I slowly became the go to option for my family to dump errands and responsibilities on. I never said no, I never said it's too much stress for me to handle everything, that my college hours+internship wasn't easy. I was always told "If you won't do it then who will, no one has the time, but you do". I started believing that and guilted myself into everything. Until two months ago, half my face went numb, and even then I was like no this is nothing, others are in a much worse condition. Then I was hospitalized myself and told stress triggered this autoimmune reaction and formed a lesion in my brain. That to me wasn't the worst thing in the world, the worst feeling was when I came home from the hospital after two weeks, and realized what was I soo eager to come back to. I have no life to come back to. All I did was be a student, care-taker and driver for my own family. Nothing of my own, I had recently graduated and yet felt no happiness, had no aims, no goals, no excitement for the future. That's when I started getting intense feelings of giving up. The fact that MS will eventually make me end up in a wheelchair very soon, that I won't be normal, that I won't be able to do alot of physical activities soo early on in life. I had no reason to live besides the fact that my religion forbids me to commit suicide.

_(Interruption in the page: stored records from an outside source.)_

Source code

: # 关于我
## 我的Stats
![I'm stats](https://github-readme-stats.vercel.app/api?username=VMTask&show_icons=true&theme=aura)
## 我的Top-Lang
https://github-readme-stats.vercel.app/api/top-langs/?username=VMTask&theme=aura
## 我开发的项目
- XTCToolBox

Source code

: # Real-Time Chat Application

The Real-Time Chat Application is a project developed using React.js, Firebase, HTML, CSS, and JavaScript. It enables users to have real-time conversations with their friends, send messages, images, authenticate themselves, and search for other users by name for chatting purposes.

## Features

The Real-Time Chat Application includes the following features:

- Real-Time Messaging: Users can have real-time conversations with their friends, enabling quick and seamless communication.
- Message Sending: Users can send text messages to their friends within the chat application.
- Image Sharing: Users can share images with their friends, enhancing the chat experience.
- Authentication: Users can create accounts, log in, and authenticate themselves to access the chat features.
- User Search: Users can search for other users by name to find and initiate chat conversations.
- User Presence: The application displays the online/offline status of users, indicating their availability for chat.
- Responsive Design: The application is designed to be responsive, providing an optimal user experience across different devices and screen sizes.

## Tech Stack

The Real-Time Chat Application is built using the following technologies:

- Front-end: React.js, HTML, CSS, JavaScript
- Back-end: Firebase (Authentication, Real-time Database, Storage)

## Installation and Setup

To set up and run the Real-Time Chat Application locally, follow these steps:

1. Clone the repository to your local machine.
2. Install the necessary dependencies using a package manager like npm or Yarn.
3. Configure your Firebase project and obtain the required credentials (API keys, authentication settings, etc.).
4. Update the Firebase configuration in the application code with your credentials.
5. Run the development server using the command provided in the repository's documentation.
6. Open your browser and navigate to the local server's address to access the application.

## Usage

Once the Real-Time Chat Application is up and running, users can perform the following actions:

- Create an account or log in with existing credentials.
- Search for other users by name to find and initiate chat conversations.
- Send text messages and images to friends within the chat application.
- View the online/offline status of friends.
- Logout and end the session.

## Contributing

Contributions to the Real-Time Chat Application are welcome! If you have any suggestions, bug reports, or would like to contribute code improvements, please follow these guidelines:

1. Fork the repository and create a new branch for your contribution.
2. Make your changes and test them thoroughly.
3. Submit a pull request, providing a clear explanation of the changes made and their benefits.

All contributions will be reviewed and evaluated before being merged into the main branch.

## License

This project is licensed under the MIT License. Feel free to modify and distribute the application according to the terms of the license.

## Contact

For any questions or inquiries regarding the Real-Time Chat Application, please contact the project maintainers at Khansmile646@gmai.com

I've been struggling to accept what my life has become, and that others around me cannot get the feelings that I'm going through. To them if I'm not crying, fighting, visibly depressed and look fine, I'm fine, which is far from the truth. I've been trying to find good therapists, but have heard most of them are super expensive here and don't help much. But yeah, I thought sharing here might help me understand these issues better.